Published December 27, 2018
By MAUREEN DOHERTY
NORTH READING — The town was “this close” to meeting its goals for affordable housing, as in about four-tenths of one percentage point shy of the 10% ideal the state has established as the threshold for when a community can decline additional Ch. 40B comprehensive permit applications by developers.
In baseball, fractions of inches matter when declaring a ball to be fair or foul. The same standard apparently applies with regard to state-imposed housing production goals, where fractions of a percentage point can mean the difference between being protected from large scale, high-density developments that override local bylaws, or not.
As the town discovered on Friday, Dec. 7, falling short of that 10% mark – no matter how slightly – has left it vulnerable to a Ch. 40B permit requested on the site of the former Thomson Country Club at 20 Elm St., even with the state’s recent approval of the town’s 130-page Housing Production Plan document completed last spring which outlines how the town intends to deal with all types of housing questions, including how to close the gap to 10% affordable stock.
This document took many months to be develop by Town Planner Danielle McKnight and the entire Community Planning Commission, in consultation with the professional Housing and Planning Consultant the town hired, Karen Sunnarborg.
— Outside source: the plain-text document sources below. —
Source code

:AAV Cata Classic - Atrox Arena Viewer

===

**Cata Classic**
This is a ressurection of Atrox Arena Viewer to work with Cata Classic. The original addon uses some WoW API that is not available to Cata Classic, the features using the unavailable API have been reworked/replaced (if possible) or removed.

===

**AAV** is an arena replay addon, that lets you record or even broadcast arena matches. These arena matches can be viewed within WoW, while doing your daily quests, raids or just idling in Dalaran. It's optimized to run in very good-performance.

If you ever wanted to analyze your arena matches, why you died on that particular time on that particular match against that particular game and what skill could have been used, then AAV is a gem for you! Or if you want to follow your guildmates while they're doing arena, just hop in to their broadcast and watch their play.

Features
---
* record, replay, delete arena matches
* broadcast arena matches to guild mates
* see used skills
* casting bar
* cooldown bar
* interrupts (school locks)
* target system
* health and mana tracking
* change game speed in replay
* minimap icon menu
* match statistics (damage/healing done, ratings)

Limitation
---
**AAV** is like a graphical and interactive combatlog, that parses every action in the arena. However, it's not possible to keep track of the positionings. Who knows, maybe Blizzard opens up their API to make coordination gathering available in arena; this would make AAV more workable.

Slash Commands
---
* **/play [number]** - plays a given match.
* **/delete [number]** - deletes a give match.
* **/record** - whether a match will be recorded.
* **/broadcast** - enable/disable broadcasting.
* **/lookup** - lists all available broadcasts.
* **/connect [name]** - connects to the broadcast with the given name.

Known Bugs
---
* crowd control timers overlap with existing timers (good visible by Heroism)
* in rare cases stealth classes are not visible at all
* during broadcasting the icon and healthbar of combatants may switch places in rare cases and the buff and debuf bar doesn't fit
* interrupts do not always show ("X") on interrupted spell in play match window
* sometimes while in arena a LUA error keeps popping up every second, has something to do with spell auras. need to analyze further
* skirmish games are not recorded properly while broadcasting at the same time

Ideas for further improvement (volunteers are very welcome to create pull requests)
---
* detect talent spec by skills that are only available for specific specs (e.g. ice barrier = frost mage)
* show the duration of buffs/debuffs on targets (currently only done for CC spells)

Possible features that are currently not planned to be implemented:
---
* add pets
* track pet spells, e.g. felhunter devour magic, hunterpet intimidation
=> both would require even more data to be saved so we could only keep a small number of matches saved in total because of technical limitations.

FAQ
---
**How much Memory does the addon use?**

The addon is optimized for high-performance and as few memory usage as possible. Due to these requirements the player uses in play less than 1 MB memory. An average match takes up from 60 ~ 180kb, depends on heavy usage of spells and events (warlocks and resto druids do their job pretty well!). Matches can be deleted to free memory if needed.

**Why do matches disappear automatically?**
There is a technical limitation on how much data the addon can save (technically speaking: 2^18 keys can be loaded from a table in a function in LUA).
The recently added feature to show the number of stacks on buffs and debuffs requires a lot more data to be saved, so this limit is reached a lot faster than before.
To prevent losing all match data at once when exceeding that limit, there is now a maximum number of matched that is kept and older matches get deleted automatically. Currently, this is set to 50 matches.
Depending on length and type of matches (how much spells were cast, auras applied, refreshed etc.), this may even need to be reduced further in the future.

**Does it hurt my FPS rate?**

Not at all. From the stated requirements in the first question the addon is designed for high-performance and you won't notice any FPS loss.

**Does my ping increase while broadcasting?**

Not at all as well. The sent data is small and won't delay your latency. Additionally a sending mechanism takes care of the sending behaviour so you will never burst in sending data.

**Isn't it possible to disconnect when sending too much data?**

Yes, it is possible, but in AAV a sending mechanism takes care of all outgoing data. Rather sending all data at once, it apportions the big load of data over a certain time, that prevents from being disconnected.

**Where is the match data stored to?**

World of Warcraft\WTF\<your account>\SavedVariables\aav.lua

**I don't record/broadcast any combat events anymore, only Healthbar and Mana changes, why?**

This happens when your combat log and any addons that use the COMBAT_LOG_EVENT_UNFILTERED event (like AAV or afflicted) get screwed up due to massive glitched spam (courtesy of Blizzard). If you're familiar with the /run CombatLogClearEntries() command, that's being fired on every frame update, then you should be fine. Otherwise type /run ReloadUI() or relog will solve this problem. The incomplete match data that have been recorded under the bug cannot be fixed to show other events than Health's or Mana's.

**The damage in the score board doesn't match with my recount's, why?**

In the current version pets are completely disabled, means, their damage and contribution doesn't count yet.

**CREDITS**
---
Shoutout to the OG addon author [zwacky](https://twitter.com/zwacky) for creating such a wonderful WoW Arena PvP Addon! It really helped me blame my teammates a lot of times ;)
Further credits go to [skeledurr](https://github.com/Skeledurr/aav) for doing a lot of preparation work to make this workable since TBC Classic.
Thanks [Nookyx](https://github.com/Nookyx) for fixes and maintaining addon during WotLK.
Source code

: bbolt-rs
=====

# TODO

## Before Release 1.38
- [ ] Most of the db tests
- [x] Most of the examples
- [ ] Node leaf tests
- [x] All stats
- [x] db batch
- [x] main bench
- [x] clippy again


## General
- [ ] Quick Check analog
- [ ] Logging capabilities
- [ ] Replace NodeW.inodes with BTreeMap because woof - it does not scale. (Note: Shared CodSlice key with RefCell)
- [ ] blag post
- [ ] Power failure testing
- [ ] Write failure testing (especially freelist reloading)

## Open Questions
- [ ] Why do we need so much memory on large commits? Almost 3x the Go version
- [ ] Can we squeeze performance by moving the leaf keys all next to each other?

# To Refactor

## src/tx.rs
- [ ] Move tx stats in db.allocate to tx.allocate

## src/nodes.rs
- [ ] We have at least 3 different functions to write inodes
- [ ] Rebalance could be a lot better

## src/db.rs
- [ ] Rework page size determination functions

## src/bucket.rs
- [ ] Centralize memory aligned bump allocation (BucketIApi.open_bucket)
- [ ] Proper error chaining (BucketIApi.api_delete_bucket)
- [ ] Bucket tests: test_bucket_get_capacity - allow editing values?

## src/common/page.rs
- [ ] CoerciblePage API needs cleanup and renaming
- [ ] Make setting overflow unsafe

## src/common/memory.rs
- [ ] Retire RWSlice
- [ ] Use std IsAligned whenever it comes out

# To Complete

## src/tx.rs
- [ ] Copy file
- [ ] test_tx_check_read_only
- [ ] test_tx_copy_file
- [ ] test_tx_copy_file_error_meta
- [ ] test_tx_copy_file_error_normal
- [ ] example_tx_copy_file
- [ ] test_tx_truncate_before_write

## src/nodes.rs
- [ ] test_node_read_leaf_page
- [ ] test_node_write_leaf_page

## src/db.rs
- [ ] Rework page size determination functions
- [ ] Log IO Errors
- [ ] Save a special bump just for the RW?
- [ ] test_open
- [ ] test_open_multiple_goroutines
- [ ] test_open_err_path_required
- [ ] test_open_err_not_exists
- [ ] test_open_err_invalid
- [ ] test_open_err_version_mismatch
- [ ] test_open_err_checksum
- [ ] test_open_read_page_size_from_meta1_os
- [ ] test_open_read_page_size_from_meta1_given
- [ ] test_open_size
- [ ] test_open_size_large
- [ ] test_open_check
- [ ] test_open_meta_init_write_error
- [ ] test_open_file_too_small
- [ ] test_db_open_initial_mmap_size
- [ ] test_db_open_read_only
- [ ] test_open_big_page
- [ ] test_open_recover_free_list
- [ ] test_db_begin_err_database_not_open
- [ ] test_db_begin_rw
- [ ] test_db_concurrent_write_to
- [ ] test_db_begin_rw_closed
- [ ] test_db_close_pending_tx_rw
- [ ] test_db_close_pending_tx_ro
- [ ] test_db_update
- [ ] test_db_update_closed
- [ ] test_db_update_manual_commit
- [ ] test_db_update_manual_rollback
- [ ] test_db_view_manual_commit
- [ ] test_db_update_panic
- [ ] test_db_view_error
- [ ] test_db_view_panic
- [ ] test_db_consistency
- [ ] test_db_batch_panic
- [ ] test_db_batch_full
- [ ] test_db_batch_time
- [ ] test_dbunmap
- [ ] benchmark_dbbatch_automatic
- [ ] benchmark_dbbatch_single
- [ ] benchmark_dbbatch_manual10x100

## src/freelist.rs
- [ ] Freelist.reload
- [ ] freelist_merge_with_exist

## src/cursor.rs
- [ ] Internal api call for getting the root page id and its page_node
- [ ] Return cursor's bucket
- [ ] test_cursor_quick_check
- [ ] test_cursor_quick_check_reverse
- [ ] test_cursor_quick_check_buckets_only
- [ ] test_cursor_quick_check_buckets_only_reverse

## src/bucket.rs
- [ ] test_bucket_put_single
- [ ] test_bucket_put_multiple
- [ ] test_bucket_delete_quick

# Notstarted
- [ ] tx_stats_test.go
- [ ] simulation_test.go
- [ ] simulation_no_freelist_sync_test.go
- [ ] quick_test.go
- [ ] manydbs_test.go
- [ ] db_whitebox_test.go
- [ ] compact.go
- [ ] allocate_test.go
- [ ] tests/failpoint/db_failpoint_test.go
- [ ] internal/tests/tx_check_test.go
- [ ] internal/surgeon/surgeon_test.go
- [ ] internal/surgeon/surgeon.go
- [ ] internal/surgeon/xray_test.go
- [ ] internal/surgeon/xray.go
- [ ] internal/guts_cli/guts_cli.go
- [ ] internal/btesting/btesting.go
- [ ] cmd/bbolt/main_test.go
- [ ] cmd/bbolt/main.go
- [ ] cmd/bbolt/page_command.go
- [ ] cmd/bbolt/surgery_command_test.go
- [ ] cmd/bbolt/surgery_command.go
It was a process that also involved plenty of input from the community at large through surveys and public workshops.
Nick Yebba, who operates Teresa’s Function Facilities, Grille 19, Teresa’s Prime and Resorts North on the property, has submitted a site approval request to MassHousing, overseer of the state’s Ch. 40B law, for a 200-unit complex in five 40-unit buildings that would be five stories high (parking beneath the buildings plus four floors of living space above).
The density Yebba is seeking in this proposal is 80 one-bedroom units, 20 one-bedroom plus den units, 80 two-bedroom units, and 20 three-bedroom units for a total of 320 bedrooms.
According to the documents submitted to the state, the applicant is officially “NY Ventures LLC,” and the total land area available is 24.2 acres. But this parcel will be subdivided into two parcels, the development parcel will be about 19.0 acres and the existing function facilities will remain on the balance of 5.2 acres.
If NY Ventures was building a traditional subdivision on 19.0 acres with a new road, most likely on a cul-de-sac because the land is bordered by the Ipswich River in the rear, it could fit 10 house lots, according to documents submitted by the applicant. High-end single-family subdivisions in town typically contain a minimum of four bedrooms so abiding by the town’s subdivision control law, such a development would create a density of roughly 40 new bedrooms, assuming the septic system for each lot was approved to handle it.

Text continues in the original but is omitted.